Nicole voltou-se para Astorre, que corava de atrapalhação.
― Astorre, tu não vais, pois não? ― perguntou.
Astorre não respondeu, e Nicole desfez-se em lágrimas.
Seria difícil a qualquer pai não se deixar comover por semelhante cena, mas o Don estava divertido. A filha era magnífica, verdadeiramente mafiosa na velha acepção, um prêmio digno de um rei. Apesar disso, durante as semanas que se seguiram recusou-se a falar com o pai, e trancou-se no quarto. Mas o Don sabia que os corações destroçados nunca ficam destroçados para sempre, e não se preocupou.
Divertia-o ainda mais ver Astorre apanhado na armadilha em que caem todos os adolescentes. É certo que amava Nicole. É certo que a paixão e a devoção dela o faziam sentir-se a pessoa mais importante à face da Terra. Qualquer jovem se deixaria seduzir por uma tal atenção. Mas o Don sabia com igual certeza que, no fundo, o que ele queria era uma desculpa que o libertasse de quaisquer peias que lhe entravassem o caminho em direção às glórias da vida. Sorriu. Aquele jovem tinha todos os instintos certos. Era tempo de iniciar a sua verdadeira aprendizagem.
Três anos depois de ter-se retirado, Don Raymonde Aprile sentia a segurança e a satisfação do homem que durante toda a sua vida fez as escolhas certas. Sentia-se inclusivamente tão seguro que começou a desenvolver uma relação mais íntima com os filhos, gozando por fim as alegrias da paternidade... pelo menos em certa medida.
Valerius, que passara a maior parte da sua vida em postos militares no estrangeiro, nunca fôra muito chegado ao pai Agora que estava colocado em West Point, encontravam-se com mais freqüência e começaram a falar mais abertamente. Mas era difícil.
Com Marcantonio, era diferente. O Don e o seu segundo filho tinham uma espécie de relação especial. Marcantonio falava do seu trabalho na televisão, da excitação de todo o processo, do seu dever para com o público, do seu desejo de tornar o mundo um lugar melhor. Para o Dom as vidas de pessoas assim eram como contos de fadas. Sentia-se fascinado por elas.
Por vezes, durante os jantares de família, Marcantonio e o pai discutiam amigavelmente, para entretenimento dos outros. Certa noite, o Don disse ao filho:
― Nunca na minha vida conheci pessoas tão boas ou tão más como as personagens das vossas histórias.
― É o que as pessoas querem, e nós temos de lho dar.

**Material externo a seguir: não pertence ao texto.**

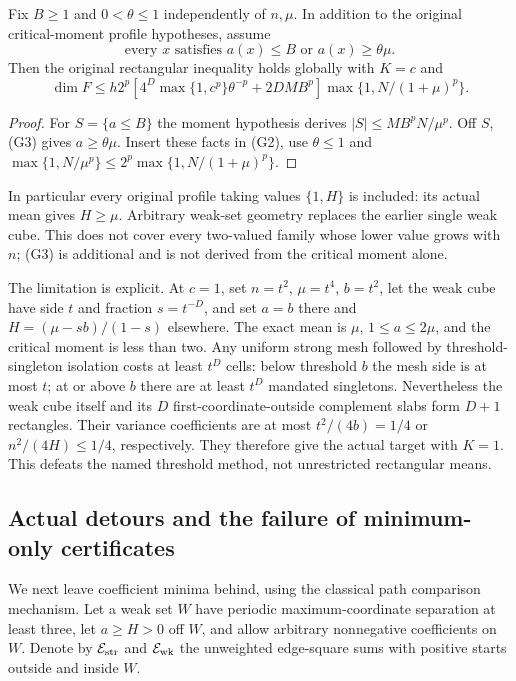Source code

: \begin{theorem}\label{thm:geo-gap}
Fix $B\geq1$ and $0<\theta\leq1$ independently of $n,\mu$. In addition
to the original critical-moment profile hypotheses, assume
\[
 \text{every }x\text{ satisfies }a(x)\leq B\text{ or }a(x)\geq\theta\mu.
                                                                    \tag{G3}
\]
Then the original rectangular inequality holds globally with $K=c$ and
\[
 \dim F\leq h2^p\left[4^D\max\{1,c^p\}\theta^{-p}+2DMB^p\right]
             \max\{1,N/(1+\mu)^p\}.
\]
\end{theorem}
\begin{proof}
For $S=\{a\leq B\}$ the moment hypothesis derives
$|S|\leq MB^pN/\mu^p$. Off $S$, (G3) gives $a\geq\theta\mu$.
Insert these facts in (G2), use $\theta\leq1$ and
$\max\{1,N/\mu^p\}\leq2^p\max\{1,N/(1+\mu)^p\}$.
\end{proof}
In particular every original profile taking values $\{1,H\}$ is included:
its actual mean gives $H\geq\mu$. Arbitrary weak-set geometry replaces the
earlier single weak cube. This does not cover every two-valued family
whose lower value grows with $n$; (G3) is additional and is not derived
from the critical moment alone.

The limitation is explicit. At $c=1$, set $n=t^2$, $\mu=t^4$, $b=t^2$,
let the weak cube have side $t$ and fraction $s=t^{-D}$, and set
$a=b$ there and $H=(\mu-sb)/(1-s)$ elsewhere. The exact mean is $\mu$,
$1\leq a\leq2\mu$, and the critical moment is less than two.
Any uniform strong mesh followed by threshold-singleton isolation costs
at least $t^D$ cells: below threshold $b$ the mesh side is at most $t$;
at or above $b$ there are at least $t^D$ mandated singletons.
Nevertheless the weak cube itself and its $D$ first-coordinate-outside
complement slabs form $D+1$ rectangles. Their variance coefficients are
at most $t^2/(4b)=1/4$ or $n^2/(4H)\leq1/4$, respectively.
They therefore give the actual target with $K=1$. This defeats the named
threshold method, not unrestricted rectangular means.

\subsection{Actual detours and the failure of minimum-only certificates}
We next leave coefficient minima behind, using the classical path
comparison mechanism\cite{geo:comparison}. Let a weak set $W$ have periodic
maximum-coordinate separation at least three, let $a\geq H>0$ off $W$,
and allow arbitrary nonnegative coefficients on $W$. Denote by
$\E_{\rm str}$ and $\E_{\rm wk}$ the unweighted edge-square sums with
positive starts outside and inside $W$.

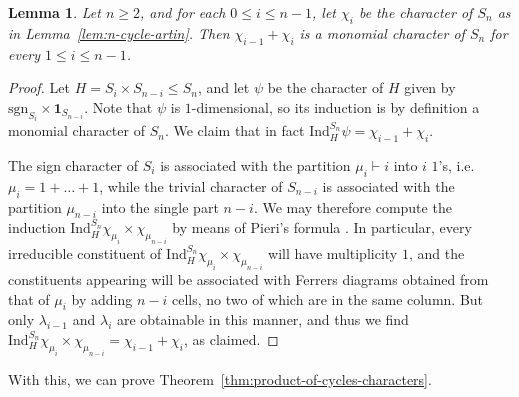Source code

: \documentclass[12pt]{amsart}
\newtheorem{lemma}[theorem]{Lemma}
\theoremstyle{definition} \newtheorem{definition}[theorem]{Definition}
\theoremstyle{example} \newtheorem{example}[theorem]{Example}
\theoremstyle{remark} \newtheorem{remark}{Remark}[theorem]
\numberwithin{equation}{section}
\numberwithin{theorem}{section}
\renewcommand{\leq}{\leqslant}
\renewcommand{\geq}{\geqslant}
\begin{document}
	\begin{lemma} \label{lem:consecutive-monomial}
		Let $n \geq 2$, and for each $0 \leq i \leq n-1$, let $\chi_i$ be the character of $S_n$ as in Lemma~\ref{lem:n-cycle-artin}.  Then $\chi_{i-1} + \chi_{i}$ is a monomial character of $S_n$ for every $1 \leq i \leq n-1$.
	\end{lemma}
	\begin{proof}
		Let $H = S_i \times S_{n-i} \leq S_n$, and let $\psi$ be the character of $H$ given by $\mathrm{sgn}_{S_i} \times \mathbf{1}_{S_{n-i}}$.  Note that $\psi$ is $1$-dimensional, so its induction is by definition a monomial character of $S_n$.  We claim that in fact $\mathrm{Ind}_H^{S_n} \psi = \chi_{i-1} + \chi_i$.
		
		The sign character of $S_i$ is associated with the partition $\mu_i \vdash i$ into $i$ $1$'s, i.e. $\mu_i = 1 + \dots + 1$, while the trivial character of $S_{n-i}$ is associated with the partition $\mu_{n-i}$ into the single part $n-i$.  We may therefore compute the induction $\mathrm{Ind}_{H}^{S_n} \chi_{\mu_i} \times \chi_{\mu_{n-i}}$ by means of Pieri's formula \cite[(A.7)]{FultonHarris}.  In particular, every irreducible constituent of $\mathrm{Ind}_{H}^{S_n} \chi_{\mu_i} \times \chi_{\mu_{n-i}}$ will have multiplicity $1$, and the constituents appearing will be associated with Ferrers diagrams obtained from that of $\mu_i$ by adding $n-i$ cells, no two of which are in the same column.  But only $\lambda_{i-1}$ and $\lambda_i$ are obtainable in this manner, and thus we find $\mathrm{Ind}_{H}^{S_n} \chi_{\mu_i} \times \chi_{\mu_{n-i}} = \chi_{i-1} + \chi_i$, as claimed.
	\end{proof}
	
	With this, we can prove Theorem~\ref{thm:product-of-cycles-characters}.
	
\end{document}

Noutra ocasião, durante uma reunião familiar, Valerius tentara explicar as razões que justificavam a Guerra do Golfo, a qual, além de defender importantes interesses econômicos e os direitos humanos, fôra um autentico maná para a rede de televisão de Marcantonio. Mas o Don limitara-se a encolher os ombros. Todos aqueles conflitos eram refinamentos de poder que não lhe interessavam.
― Diz-me ― pedira a Valerius ―, como é que as nações ganham realmente uma guerra? Qual é o fator decisivo?
Valerius pensara por um instante.
― Por um lado, há os exércitos, os generais brilhantes. Há as grandes batalhas. Umas que se ganham, outras que se perdem. Quando trabalhei nos serviços de informações, e analisamos todos os fatores, chegamos a uma conclusão. O país que produz mais aço ganha a guerra, é tão simples como isso.
O Don assentira com a cabeça, finalmente satisfeito.
O seu relacionamento mais caloroso e intenso era, porém, com Nicole. Orgulhava-se dos êxitos dela, da sua beleza física, da sua natureza apaixonada, da sua inteligência. E ela, é certo, apesar de jovem, com apenas trinta e dois anos, era já uma advogada poderosa, com bons contatos políticos, que não receava fosse quem fosse que representasse os poderes estabelecidos.